On a warm sunny day at London Wildlife Trust’s Braeburn Park reserve there were fair numbers of butterflies about. Holly Blues were seen across the site. Some male (mostly) and female Common Blues were on the large grassy/scrubby bund to west of the housing estate, with a few more along part of the wide Marjoram-lined path at north foot of the valley slope. 1 Brown Argus was on the bund, with 1 and very probably 2 also in the Marjoram area, nectaring on the flowers of this plant.

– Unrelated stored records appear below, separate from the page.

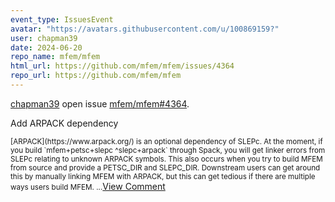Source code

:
 ```yaml
---
event_type: IssuesEvent
avatar: "https://avatars.githubusercontent.com/u/100869159?"
user: chapman39
date: 2024-06-20
repo_name: mfem/mfem
html_url: https://github.com/mfem/mfem/issues/4364
repo_url: https://github.com/mfem/mfem
---
```


<a href='https://github.com/chapman39' target='_blank'>chapman39</a> open issue <a href='https://github.com/mfem/mfem/issues/4364' target='_blank'>mfem/mfem#4364</a>.

<p>Add ARPACK dependency</p><small>[ARPACK](https://www.arpack.org/) is an optional dependency of SLEPc. At the moment, if you build `mfem+petsc+slepc ^slepc+arpack` through Spack, you will get linker errors from SLEPc relating to unknown ARPACK symbols. This also occurs when you try to build MFEM from source and provide a PETSC_DIR and SLEPC_DIR. Downstream users can get around this by manually linking MFEM with ARPACK, but this can get tedious if there are multiple ways users build MFEM....</small><a href='https://github.com/mfem/mfem/issues/4364' target='_blank'>View Comment</a>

1 fresh Small Heath was on the bund. A Painted Lady was in the ravine. A single Small Tortoiseshell and Speckled Wood were seen. There was a limited number of Gatekeepers and plenty of Meadow Browns. Green-veined and Small Whites were about.
There were 2, possibly 3 Jersey Tiger moths in the ravine and 1, possibly 2 in adjacent quarry, though given the way they seem to fly about randomly there might have only been 2 or 3 in total. 4 Silver Y moths were disturbed on the bund.
A somewhat haphazard search for Wasp Spiders on the bund located just two of these colourful arachnids, with much of the grass looking too tall, dense or flopped over to provide ideal habitat.
There were a few Migrant Hawker Dragonflies in the air, but not much bird activity.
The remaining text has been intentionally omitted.